In late 1936, due to tensions with Japan, the Kuomintang and CCP temporarily stopped fighting and declared a Second United Front; the Second Sino-Japanese War broke out later in July 1937. In May 1938, the Zhejiang Provisional Provincial Committee was established and turned into an official Provincial Committee by September, with Liu Ying as secretary. In 1939, the Provincial Committee held the first Provincial Party Congress in Pingyang County. In February 1942, Liu Ying was arrested and died later in May, leading to the breakdown of the party committee.

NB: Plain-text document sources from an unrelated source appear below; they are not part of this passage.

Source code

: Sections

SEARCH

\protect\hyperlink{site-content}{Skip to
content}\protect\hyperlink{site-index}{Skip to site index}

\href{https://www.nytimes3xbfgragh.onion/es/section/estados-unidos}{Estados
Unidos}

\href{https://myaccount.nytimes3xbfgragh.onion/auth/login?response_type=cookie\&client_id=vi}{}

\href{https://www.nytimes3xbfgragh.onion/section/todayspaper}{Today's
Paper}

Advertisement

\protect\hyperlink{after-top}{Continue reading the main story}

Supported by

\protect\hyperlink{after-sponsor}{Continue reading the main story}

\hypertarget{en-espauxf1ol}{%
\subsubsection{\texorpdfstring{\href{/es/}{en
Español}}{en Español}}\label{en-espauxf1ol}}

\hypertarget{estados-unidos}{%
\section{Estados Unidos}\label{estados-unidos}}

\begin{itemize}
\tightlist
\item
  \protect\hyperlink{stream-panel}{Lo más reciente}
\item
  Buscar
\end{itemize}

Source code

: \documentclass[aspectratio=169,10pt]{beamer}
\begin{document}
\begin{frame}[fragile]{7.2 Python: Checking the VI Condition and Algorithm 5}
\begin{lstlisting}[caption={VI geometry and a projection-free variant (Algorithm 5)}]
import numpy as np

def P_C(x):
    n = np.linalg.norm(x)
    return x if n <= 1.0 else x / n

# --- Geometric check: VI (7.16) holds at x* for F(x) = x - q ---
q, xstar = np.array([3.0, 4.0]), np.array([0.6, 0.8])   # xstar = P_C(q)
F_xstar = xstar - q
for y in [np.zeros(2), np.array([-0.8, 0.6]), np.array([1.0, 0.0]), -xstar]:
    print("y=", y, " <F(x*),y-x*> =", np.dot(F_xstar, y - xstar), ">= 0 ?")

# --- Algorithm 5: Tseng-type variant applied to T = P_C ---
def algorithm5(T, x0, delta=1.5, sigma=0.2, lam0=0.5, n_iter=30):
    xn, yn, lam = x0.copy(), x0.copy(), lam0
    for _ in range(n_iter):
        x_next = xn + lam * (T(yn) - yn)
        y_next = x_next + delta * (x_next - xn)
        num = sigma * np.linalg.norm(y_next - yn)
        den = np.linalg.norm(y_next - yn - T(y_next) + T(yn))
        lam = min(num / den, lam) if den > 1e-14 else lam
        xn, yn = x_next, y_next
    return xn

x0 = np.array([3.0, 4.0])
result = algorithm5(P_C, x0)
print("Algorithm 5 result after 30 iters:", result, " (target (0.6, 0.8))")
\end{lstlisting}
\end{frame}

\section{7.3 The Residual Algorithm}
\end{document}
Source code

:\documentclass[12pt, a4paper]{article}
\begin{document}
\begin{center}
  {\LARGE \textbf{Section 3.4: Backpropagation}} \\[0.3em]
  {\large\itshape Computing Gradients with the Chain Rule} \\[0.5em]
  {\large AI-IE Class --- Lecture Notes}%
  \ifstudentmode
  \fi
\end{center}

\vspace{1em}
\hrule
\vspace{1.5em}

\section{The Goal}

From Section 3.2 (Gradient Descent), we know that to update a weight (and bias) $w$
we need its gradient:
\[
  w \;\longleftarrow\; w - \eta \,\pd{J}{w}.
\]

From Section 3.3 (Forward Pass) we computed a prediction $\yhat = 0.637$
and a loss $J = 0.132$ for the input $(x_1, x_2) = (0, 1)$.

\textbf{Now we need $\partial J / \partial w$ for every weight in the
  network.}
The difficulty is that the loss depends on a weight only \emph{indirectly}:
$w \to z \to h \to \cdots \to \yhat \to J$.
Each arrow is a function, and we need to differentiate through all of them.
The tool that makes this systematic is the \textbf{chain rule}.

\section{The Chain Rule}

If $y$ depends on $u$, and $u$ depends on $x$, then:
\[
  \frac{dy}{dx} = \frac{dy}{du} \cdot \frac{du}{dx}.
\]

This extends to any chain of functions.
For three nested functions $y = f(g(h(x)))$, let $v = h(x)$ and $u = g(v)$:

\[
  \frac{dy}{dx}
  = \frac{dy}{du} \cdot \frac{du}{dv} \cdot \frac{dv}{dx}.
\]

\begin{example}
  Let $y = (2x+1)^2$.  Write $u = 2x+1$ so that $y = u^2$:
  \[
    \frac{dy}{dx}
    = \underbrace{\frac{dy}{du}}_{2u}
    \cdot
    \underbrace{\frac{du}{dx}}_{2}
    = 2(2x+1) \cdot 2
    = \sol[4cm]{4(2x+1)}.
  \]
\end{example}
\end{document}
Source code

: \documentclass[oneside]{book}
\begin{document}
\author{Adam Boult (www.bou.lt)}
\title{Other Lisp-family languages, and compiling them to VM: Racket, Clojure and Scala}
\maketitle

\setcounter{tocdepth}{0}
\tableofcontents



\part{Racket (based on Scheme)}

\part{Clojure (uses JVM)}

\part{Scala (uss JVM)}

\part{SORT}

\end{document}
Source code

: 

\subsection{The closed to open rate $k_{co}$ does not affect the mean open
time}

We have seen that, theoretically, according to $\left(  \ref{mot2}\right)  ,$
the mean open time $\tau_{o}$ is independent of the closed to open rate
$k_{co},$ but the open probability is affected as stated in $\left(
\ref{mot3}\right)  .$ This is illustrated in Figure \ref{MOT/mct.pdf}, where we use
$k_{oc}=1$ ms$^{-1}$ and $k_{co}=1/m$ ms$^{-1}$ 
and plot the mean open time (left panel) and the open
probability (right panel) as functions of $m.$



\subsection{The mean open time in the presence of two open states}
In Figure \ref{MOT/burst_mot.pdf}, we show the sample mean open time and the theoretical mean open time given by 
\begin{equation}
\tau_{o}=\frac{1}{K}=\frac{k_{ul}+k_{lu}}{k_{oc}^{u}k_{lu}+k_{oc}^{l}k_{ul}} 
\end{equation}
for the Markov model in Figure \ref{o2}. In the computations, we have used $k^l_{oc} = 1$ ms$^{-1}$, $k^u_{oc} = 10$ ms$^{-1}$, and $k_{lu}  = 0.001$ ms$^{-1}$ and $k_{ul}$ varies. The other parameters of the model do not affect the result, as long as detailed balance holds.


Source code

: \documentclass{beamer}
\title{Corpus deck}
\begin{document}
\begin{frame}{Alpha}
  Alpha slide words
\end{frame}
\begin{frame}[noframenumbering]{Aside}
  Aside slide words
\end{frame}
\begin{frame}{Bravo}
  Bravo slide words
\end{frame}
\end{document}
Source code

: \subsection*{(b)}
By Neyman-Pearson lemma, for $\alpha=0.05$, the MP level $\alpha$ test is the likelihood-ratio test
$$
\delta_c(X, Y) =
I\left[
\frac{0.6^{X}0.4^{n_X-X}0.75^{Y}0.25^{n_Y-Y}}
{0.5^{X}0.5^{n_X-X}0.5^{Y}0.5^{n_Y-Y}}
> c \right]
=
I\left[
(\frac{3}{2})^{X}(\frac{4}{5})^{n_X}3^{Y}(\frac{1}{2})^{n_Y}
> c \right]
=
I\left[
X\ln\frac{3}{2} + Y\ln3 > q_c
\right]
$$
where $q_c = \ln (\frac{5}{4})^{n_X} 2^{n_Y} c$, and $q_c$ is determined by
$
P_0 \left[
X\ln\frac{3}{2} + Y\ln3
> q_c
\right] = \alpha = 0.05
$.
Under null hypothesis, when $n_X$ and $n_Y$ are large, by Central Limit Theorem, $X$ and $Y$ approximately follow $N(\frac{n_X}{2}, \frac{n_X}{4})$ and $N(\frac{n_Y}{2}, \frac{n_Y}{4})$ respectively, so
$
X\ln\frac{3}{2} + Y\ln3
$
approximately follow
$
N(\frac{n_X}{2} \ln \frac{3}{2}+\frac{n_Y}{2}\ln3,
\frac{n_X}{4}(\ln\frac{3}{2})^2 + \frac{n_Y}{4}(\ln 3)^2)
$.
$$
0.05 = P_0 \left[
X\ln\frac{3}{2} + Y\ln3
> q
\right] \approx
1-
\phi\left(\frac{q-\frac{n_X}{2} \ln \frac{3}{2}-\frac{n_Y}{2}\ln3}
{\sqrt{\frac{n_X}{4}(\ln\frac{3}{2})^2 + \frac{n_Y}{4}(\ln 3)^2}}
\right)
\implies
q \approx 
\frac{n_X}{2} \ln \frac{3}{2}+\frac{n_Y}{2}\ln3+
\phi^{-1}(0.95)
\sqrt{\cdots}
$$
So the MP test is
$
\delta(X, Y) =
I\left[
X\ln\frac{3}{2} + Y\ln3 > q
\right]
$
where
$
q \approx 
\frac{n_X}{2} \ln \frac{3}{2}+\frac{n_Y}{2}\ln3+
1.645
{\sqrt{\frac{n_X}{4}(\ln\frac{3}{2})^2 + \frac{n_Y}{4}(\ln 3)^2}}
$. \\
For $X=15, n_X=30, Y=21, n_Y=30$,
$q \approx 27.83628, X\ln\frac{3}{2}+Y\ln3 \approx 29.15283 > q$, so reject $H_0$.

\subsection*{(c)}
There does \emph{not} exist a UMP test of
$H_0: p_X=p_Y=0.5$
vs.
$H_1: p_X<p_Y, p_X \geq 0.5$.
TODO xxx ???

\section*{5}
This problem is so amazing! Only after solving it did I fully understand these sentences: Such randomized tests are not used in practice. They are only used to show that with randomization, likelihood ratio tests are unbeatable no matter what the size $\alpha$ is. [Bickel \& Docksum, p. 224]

In 1945, the war with Japan ended in a Chinese victory, leading to the restart of the Civil War in 1946. On 3 May 1949, the People's Liberation Army (PLA) entered Hangzhou. Three days later on 6 May, the Provincial Party Committee was re-established. By February 1955, all of Zhejiang was under CCP control. Zhejiang held its Second Provincial Party Congress in 1956.

== Organization ==
The organization of the Zhejiang Provincial Committee includes:

- General Office

=== Functional Departments ===

- Organization Department
- Publicity Department
- United Front Work Department
- Political and Legal Affairs Commission

=== Offices ===

- Policy Research Office
- Office of the Comprehensive Deepening Reforms Commission
- Office of the Cyberspace Affairs Commission
- Office of the Institutional Organization Commission
- Office of the Military-civilian Fusion Development Committee
- Taiwan Work Office
- Letters and Calls Bureau
- Office of the Leading Group for Inspection Work
- Bureau of Veteran Cadres

=== Dispatched institutions ===

- Working Committee of the Organs Directly Affiliated to the Zhejiang Provincial Committee

=== Organizations directly under the Committee ===

- Zhejiang Party School
- Zhejiang Daily Press Group
- Zhejiang Institute of Socialism
- Party History Research Office
- Zhejiang Provincial Archives

== Leadership ==

=== Party Committees ===
14th Provincial Party Committee (June 2017–June 2022)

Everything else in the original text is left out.